=== Recorded information ===

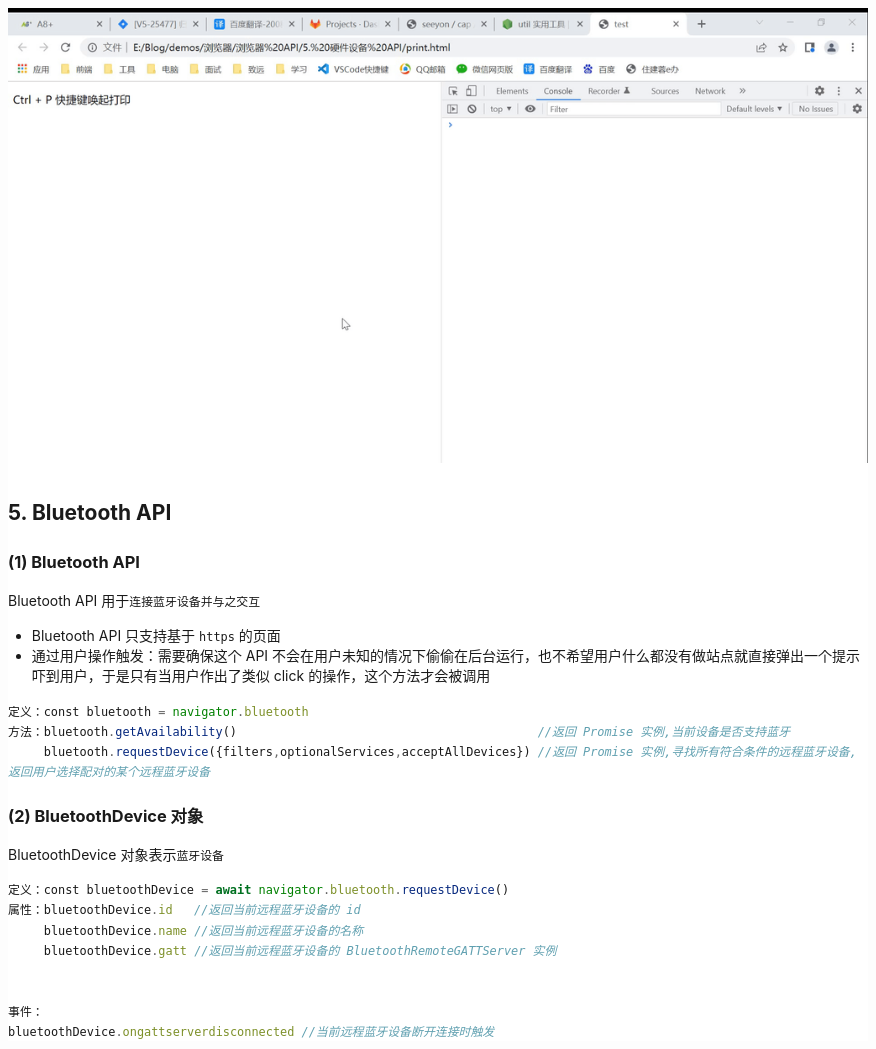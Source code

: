 ![print](https://github.com/yuyuyuzhang/Blog/blob/master/images/%E6%B5%8F%E8%A7%88%E5%99%A8/%E6%B5%8F%E8%A7%88%E5%99%A8%20API/print.gif)

## 5. Bluetooth API

### (1) Bluetooth API

Bluetooth API 用于`连接蓝牙设备并与之交互`

* Bluetooth API 只支持基于 `https` 的页面
* 通过用户操作触发：需要确保这个 API 不会在用户未知的情况下偷偷在后台运行，也不希望用户什么都没有做站点就直接弹出一个提示吓到用户，于是只有当用户作出了类似 click 的操作，这个方法才会被调用

```js
定义：const bluetooth = navigator.bluetooth
方法：bluetooth.getAvailability()                                          //返回 Promise 实例,当前设备是否支持蓝牙
     bluetooth.requestDevice({filters,optionalServices,acceptAllDevices}) //返回 Promise 实例,寻找所有符合条件的远程蓝牙设备,返回用户选择配对的某个远程蓝牙设备
```

### (2) BluetoothDevice 对象

BluetoothDevice 对象表示`蓝牙设备`

```js
定义：const bluetoothDevice = await navigator.bluetooth.requestDevice()
属性：bluetoothDevice.id   //返回当前远程蓝牙设备的 id
     bluetoothDevice.name //返回当前远程蓝牙设备的名称
     bluetoothDevice.gatt //返回当前远程蓝牙设备的 BluetoothRemoteGATTServer 实例


事件：
bluetoothDevice.ongattserverdisconnected //当前远程蓝牙设备断开连接时触发
```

===

◆ **To do**:
In the records above, find the lines containing "const" and copy them.

◆ **Reply**:
定义：const bluetooth = navigator.bluetooth
定义：const bluetoothDevice = await navigator.bluetooth.requestDevice()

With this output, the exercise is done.